Efectivamente, los triunfadores hablan ya de una decidida acción de las cámaras en contra del exceso de Gobierno, del intervencionismo estatal, del establecimiento de la oración matinal obligatoria en las escuelas y, especialmente Gingrich, de una moralización de la vida pública con todos sus aspectos de cruzada contra los homosexuales, contra los inmigrantes, contra el aborto.
Todo esto tiene, además, un fuerte relente de fundamentalismo protestante, tele-evangelista, de los cristianos vueltos a nacer, como se denominan a sí mismos, que no son sino una de las mil caras de la intolerancia, de la imposición de unos valores, en principio legítimos como opción personal y privada, pero que no pueden ser considerados de obligatoria aplicación universal.
No obstante, una cosa es admitir que ha habido un vuelco político y otra dar por sentado que la gran mayoría de los norteamericanos -sólo un 38% del electorado votó en noviembre- asume la totalidad de ese programa conservador. Clinton va a tener un resto de presidencia muy difícil, con dificultades enormes para realizar su por lo demás confuso programa legislativo. Ya ha surgido un movimiento en el Partido Demócrata para que no sea su candidato en 1996. Pero no se puede por eso certificar que la opinión norteamericana haya experimentado una súbita conversión al tradicionalismo.

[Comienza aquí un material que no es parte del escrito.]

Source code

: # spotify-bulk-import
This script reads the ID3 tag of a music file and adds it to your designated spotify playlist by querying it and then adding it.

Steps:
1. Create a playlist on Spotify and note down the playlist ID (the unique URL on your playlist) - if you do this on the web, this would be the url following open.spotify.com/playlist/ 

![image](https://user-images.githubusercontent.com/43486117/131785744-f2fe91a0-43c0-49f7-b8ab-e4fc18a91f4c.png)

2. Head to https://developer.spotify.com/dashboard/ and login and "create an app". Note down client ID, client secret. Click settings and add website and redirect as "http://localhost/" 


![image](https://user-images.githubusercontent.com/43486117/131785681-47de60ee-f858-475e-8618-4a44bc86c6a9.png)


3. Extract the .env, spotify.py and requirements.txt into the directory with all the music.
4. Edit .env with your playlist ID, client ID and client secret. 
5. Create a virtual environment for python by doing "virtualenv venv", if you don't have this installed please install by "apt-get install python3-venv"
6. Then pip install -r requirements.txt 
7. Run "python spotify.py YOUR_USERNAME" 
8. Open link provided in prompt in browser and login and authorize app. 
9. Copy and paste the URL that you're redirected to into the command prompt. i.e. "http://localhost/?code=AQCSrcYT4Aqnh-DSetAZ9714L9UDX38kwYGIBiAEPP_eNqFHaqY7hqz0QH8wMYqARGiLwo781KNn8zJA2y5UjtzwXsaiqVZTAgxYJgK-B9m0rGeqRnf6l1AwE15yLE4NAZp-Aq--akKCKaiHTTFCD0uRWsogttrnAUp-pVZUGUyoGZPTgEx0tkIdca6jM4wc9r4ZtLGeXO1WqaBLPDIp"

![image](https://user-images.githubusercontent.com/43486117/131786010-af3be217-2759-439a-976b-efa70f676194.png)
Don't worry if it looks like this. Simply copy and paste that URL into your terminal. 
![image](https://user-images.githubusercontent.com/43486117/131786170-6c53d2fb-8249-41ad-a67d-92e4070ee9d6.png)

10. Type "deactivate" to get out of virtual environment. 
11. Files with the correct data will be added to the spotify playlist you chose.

La oración en las escuelas, por ejemplo, cuya imposición supondría una grave vulneración del carácter laico del Estado, encontrará enormes resistencias para ser aceptada. El propio Tribunal Supremo podría tener algo que decir sobre tal iniciativa. Respecto a la ofensiva contra todo lo que se considera nocivo para la moralidad pública, será la opinión pública la que determine, en último término, hasta dónde va a llegar. Ya cuando llegó a la Casa Blanca Ronald Reagan se habló de la revolución conservadora. Muchos la intentaron y algunos lograron resultados parciales. Pero la democracia norteamericana tiene muchos y maduros mecanismos para defender los derechos del individuo, como lo ha demostrado en otras fases de fiebre ultraderechista de su historia. Sin embargo, lo que está sucediendo en EE UU debe servir de alerta para que tanto allí como en Europa se reflexione sobre la capacidad que, en momentos de crisis, tienen algunos para embaucar a una parte importante de la opinión pública mediante la manipulación de los sentimientos de angustia e inseguridad.